Changing MG Pain & Weakness Perceptions

I’ve noticed many people in our MG community have had problems with getting their physicians, family, and friends to understand MG, especially the muscle weakness. I, too, had that problem but it seems as though most of the family now has a better understanding of my condition.

When I was first diagnosed with MG, my family not only knew nothing about it, but had never heard of MG before! I must commend them, though. Most of them did their own research about the disease and were initially alarmed about how serious it could be and was at the time for me. However, it took longer for some of them to understand more exercise was not the answer to the muscle weakness and cramps I was having.

Exercise helped, but it didn't last

I had a double whammy in that exercise is good for those of us suffering from lumbar stenosis. It can also be a good thing, in moderation, for MG patients. At first, once my MG was controlled, the exercise did help, but that didn’t last. The reason it didn’t last was the muscle weakness from MG and the severity of the stenosis. The more I used my neck, legs, and arms, the more pain and weakness in my extremities. Because of these two conditions, I needed a powerchair to have the mobility I wanted and needed.

I was told by one of my sons that maybe I needed to exercise more to strengthen my muscles. They all wanted me to be able to “ditch” the powerchair and walk again, so I don’t think they wanted to hear the exercise was making the pain and weakness worse. So how do I convince them more exercise wasn’t always the answer.

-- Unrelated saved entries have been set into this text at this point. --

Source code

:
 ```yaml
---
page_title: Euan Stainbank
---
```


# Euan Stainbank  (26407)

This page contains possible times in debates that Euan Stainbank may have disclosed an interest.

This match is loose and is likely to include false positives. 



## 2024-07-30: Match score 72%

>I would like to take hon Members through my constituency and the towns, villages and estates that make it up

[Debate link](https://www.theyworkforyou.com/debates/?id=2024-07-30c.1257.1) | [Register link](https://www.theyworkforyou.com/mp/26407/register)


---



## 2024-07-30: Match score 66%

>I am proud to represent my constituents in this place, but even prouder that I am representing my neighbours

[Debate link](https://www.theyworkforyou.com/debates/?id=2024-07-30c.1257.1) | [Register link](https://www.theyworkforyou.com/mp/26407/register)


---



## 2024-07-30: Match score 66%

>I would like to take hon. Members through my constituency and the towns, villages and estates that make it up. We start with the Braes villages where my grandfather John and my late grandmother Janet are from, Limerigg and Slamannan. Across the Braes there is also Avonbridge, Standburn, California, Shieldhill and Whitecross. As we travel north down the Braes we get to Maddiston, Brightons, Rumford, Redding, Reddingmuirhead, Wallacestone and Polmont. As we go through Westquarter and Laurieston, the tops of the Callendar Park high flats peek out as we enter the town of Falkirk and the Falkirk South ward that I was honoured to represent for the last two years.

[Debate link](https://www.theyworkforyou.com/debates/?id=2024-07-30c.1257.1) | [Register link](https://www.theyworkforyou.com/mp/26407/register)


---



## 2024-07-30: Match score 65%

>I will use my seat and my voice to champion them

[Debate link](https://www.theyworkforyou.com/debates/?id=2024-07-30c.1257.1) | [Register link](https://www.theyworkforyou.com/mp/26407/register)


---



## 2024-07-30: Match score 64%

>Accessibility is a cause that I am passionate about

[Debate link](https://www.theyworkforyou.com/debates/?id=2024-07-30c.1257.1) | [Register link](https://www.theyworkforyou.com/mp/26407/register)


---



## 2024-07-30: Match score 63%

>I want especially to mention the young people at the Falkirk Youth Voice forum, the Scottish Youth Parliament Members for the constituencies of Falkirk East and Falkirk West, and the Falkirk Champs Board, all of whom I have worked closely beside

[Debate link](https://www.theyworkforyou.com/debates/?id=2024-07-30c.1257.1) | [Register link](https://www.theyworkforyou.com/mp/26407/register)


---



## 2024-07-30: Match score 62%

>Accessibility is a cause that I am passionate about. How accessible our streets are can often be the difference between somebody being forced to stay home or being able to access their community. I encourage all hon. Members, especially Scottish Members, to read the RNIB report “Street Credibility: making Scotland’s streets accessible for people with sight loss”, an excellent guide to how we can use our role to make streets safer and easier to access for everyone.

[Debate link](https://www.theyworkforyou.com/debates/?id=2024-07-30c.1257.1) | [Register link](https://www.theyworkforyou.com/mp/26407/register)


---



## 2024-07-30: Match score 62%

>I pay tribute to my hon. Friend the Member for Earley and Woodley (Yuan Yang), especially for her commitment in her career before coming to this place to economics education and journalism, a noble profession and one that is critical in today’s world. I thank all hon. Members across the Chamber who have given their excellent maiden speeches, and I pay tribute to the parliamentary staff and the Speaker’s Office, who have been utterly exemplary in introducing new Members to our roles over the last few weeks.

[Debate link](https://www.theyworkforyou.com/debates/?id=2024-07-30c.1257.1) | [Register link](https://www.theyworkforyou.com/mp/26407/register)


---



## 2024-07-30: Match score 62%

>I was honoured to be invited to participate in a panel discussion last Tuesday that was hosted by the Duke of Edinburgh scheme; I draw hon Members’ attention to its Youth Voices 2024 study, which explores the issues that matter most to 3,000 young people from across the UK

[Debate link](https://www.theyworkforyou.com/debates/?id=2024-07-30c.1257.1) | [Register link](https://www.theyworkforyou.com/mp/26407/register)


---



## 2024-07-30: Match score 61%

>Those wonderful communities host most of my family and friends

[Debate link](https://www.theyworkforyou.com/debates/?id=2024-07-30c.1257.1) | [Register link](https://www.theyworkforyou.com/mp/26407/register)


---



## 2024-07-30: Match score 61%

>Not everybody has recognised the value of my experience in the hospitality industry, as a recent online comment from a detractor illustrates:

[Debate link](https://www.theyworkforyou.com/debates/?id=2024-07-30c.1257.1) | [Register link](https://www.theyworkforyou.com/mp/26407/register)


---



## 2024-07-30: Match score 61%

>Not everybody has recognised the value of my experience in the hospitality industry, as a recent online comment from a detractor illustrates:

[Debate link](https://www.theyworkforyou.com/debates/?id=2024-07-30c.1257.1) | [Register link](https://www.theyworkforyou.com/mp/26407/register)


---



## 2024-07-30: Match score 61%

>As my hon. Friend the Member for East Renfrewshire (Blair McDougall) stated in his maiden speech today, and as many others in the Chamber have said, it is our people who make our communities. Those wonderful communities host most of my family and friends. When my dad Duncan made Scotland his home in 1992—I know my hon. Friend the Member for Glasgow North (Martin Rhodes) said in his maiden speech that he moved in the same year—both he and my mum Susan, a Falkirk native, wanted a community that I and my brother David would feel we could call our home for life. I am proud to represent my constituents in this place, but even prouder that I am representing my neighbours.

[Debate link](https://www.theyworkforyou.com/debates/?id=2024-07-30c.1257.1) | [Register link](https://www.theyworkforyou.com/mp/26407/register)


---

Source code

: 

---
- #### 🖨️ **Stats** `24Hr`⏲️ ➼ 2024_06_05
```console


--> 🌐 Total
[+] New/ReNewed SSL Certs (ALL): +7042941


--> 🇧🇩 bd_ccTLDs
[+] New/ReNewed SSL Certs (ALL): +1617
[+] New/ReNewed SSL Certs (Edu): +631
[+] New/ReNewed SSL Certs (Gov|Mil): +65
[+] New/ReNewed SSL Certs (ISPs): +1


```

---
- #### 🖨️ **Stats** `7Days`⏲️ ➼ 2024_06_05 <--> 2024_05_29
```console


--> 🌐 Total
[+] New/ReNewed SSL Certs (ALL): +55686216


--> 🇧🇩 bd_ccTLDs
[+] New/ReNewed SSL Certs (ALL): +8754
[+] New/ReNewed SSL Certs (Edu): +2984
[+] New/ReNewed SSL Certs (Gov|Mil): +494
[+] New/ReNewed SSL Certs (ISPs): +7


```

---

I could exercise sometimes and did, but it had to be me that determined when and how much.

A hospitalization convinced my family

I finally was able to convince them that more activity would sometimes aggravate my condition, but it was after my first hospitalization with my heart. I received a pacemaker and when I was discharged to return home, I instead went to our son’s home to recuperate (my husband also needed help, as he fell and broke his ankle while I was in the hospital, so he couldn’t help me, nor me him). Physical therapy was ordered for me through home health. Thankfully, the physical therapist understood MG! I encouraged my therapist and son to talk about my limitations.

Another thing that really helped was while staying with our son, he observed me helping out around his home. I did a lot of cooking and cleaning by myself. He could see I was wanting to be up and doing things. He also saw the pain that would get me down and how tired and weak I would get, yet I’d try to keep going. Finally, my son understood and was able to communicate that to my other children. They could see I wasn’t wanting to give up. I wanted to be able to do things on my own. They could see by my emotional state how upset I’d get when I had to ask for help for simple things I felt I should be able to do.

Sometimes it takes an outsider to notice what’s going on and be able to help

My therapist was able to talk to my son and reinforce everything I’d been saying. I also figured out a way to describe the pain and weakness in a way they could understand. Imagine over-exercising and experiencing that muscle pain and weakness for a while. With MG, multiply that pain several times and imagine it never going away completely. Now they had an example they could relate to.

I don’t know why it took me so long to come up with that comparison, but at least I finally did. I’m so glad they finally understand and aren’t pushing me to do more than I can or am capable of. I know they just wanted the best for me, but they did not understand, which made it difficult for me and made me feel guilty, even though I knew better.